■ What the task asks ■
All lines from the one containing "## Capturing API Keys from HTTP Requests" to the end of the entries below should be output exactly as they appear. No other lines should be output.

::: Material supplied

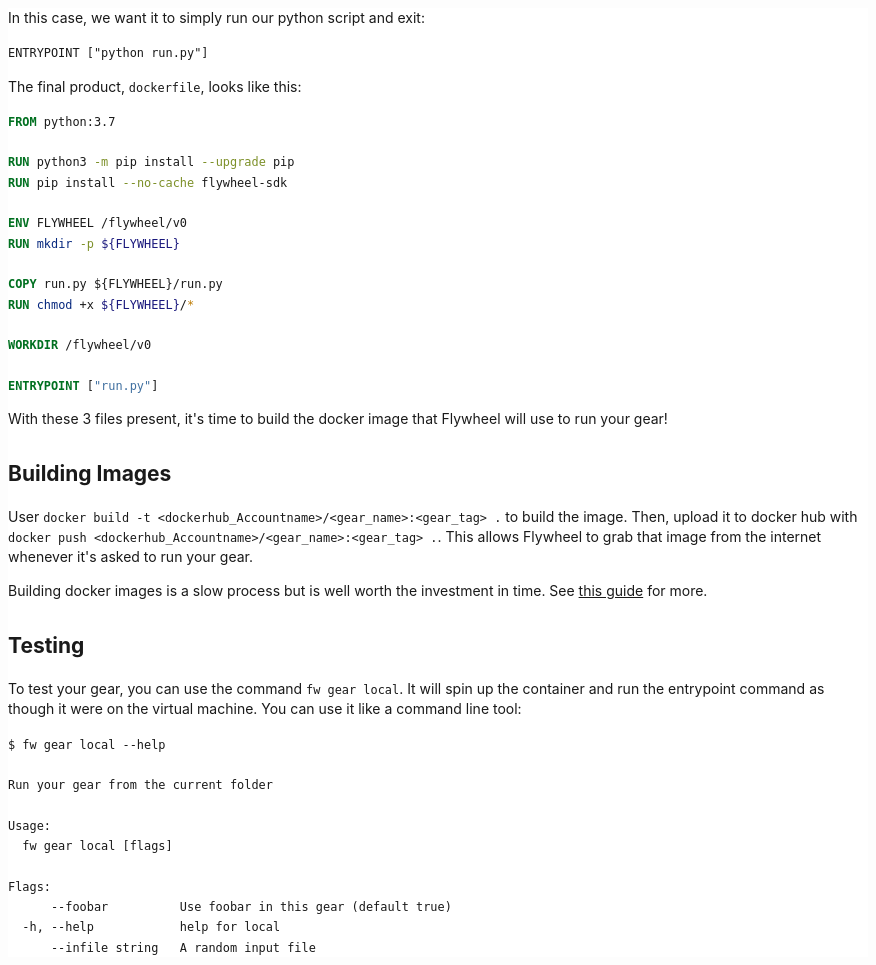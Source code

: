 In this case, we want it to simply run our python script and exit:

```
ENTRYPOINT ["python run.py"]
```

The final product, `dockerfile`, looks like this:

```dockerfile
FROM python:3.7

RUN python3 -m pip install --upgrade pip
RUN pip install --no-cache flywheel-sdk

ENV FLYWHEEL /flywheel/v0
RUN mkdir -p ${FLYWHEEL}

COPY run.py ${FLYWHEEL}/run.py
RUN chmod +x ${FLYWHEEL}/*

WORKDIR /flywheel/v0

ENTRYPOINT ["run.py"]
```

With these 3 files present, it's time to build the docker image that Flywheel will use to run your gear!

## Building Images

User `docker build -t <dockerhub_Accountname>/<gear_name>:<gear_tag> .` to build the image. Then, upload it to docker hub with `docker push <dockerhub_Accountname>/<gear_name>:<gear_tag> .`. This allows Flywheel to grab that image from the internet whenever it's asked to run your gear.

Building docker images is a slow process but is well worth the investment in time. See [this guide](https://www.howtoforge.com/tutorial/how-to-create-docker-images-with-dockerfile/) for more.

## Testing

To test your gear, you can use the command `fw gear local`. It will spin up the container and run the entrypoint command as though it were on the virtual machine. You can use it like a command line tool:

```
$ fw gear local --help

Run your gear from the current folder

Usage:
  fw gear local [flags]

Flags:
      --foobar          Use foobar in this gear (default true)
  -h, --help            help for local
      --infile string   A random input file
```
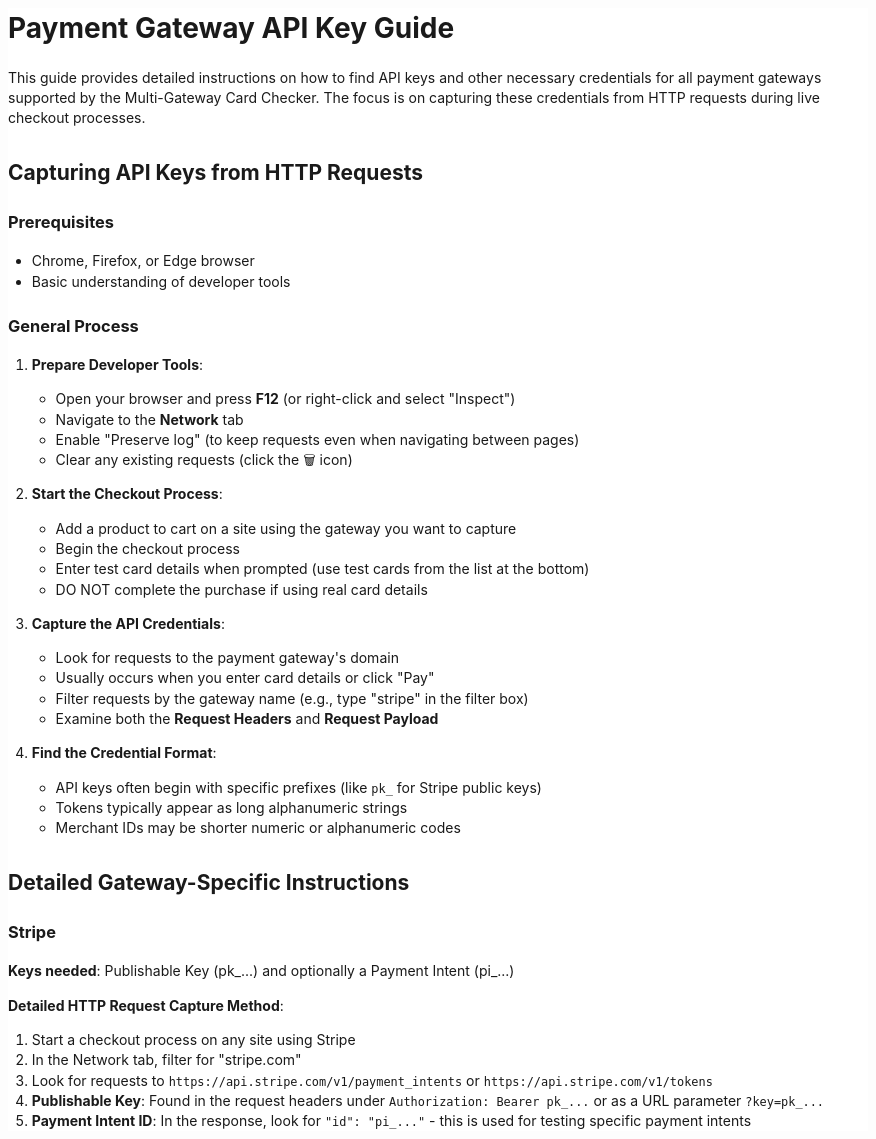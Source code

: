 # Payment Gateway API Key Guide

This guide provides detailed instructions on how to find API keys and other necessary credentials for all payment gateways supported by the Multi-Gateway Card Checker. The focus is on capturing these credentials from HTTP requests during live checkout processes.

## Capturing API Keys from HTTP Requests

### Prerequisites
- Chrome, Firefox, or Edge browser
- Basic understanding of developer tools

### General Process
1. **Prepare Developer Tools**:
   - Open your browser and press **F12** (or right-click and select "Inspect")
   - Navigate to the **Network** tab
   - Enable "Preserve log" (to keep requests even when navigating between pages)
   - Clear any existing requests (click the 🗑️ icon)

2. **Start the Checkout Process**:
   - Add a product to cart on a site using the gateway you want to capture
   - Begin the checkout process
   - Enter test card details when prompted (use test cards from the list at the bottom)
   - DO NOT complete the purchase if using real card details

3. **Capture the API Credentials**:
   - Look for requests to the payment gateway's domain
   - Usually occurs when you enter card details or click "Pay"
   - Filter requests by the gateway name (e.g., type "stripe" in the filter box)
   - Examine both the **Request Headers** and **Request Payload**

4. **Find the Credential Format**:
   - API keys often begin with specific prefixes (like `pk_` for Stripe public keys)
   - Tokens typically appear as long alphanumeric strings
   - Merchant IDs may be shorter numeric or alphanumeric codes

## Detailed Gateway-Specific Instructions

### Stripe
**Keys needed**: Publishable Key (pk_...) and optionally a Payment Intent (pi_...)

**Detailed HTTP Request Capture Method**:
1. Start a checkout process on any site using Stripe
2. In the Network tab, filter for "stripe.com"
3. Look for requests to `https://api.stripe.com/v1/payment_intents` or `https://api.stripe.com/v1/tokens`
4. **Publishable Key**: Found in the request headers under `Authorization: Bearer pk_...` or as a URL parameter `?key=pk_...`
5. **Payment Intent ID**: In the response, look for `"id": "pi_..."` - this is used for testing specific payment intents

::::::

■ Expected answer ■
## Capturing API Keys from HTTP Requests

### Prerequisites
- Chrome, Firefox, or Edge browser
- Basic understanding of developer tools

### General Process
1. **Prepare Developer Tools**:
   - Open your browser and press **F12** (or right-click and select "Inspect")
   - Navigate to the **Network** tab
   - Enable "Preserve log" (to keep requests even when navigating between pages)
   - Clear any existing requests (click the 🗑️ icon)

2. **Start the Checkout Process**:
   - Add a product to cart on a site using the gateway you want to capture
   - Begin the checkout process
   - Enter test card details when prompted (use test cards from the list at the bottom)
   - DO NOT complete the purchase if using real card details

3. **Capture the API Credentials**:
   - Look for requests to the payment gateway's domain
   - Usually occurs when you enter card details or click "Pay"
   - Filter requests by the gateway name (e.g., type "stripe" in the filter box)
   - Examine both the **Request Headers** and **Request Payload**

4. **Find the Credential Format**:
   - API keys often begin with specific prefixes (like `pk_` for Stripe public keys)
   - Tokens typically appear as long alphanumeric strings
   - Merchant IDs may be shorter numeric or alphanumeric codes

## Detailed Gateway-Specific Instructions

### Stripe
**Keys needed**: Publishable Key (pk_...) and optionally a Payment Intent (pi_...)

**Detailed HTTP Request Capture Method**:
1. Start a checkout process on any site using Stripe
2. In the Network tab, filter for "stripe.com"
3. Look for requests to `https://api.stripe.com/v1/payment_intents` or `https://api.stripe.com/v1/tokens`
4. **Publishable Key**: Found in the request headers under `Authorization: Bearer pk_...` or as a URL parameter `?key=pk_...`
5. **Payment Intent ID**: In the response, look for `"id": "pi_..."` - this is used for testing specific payment intents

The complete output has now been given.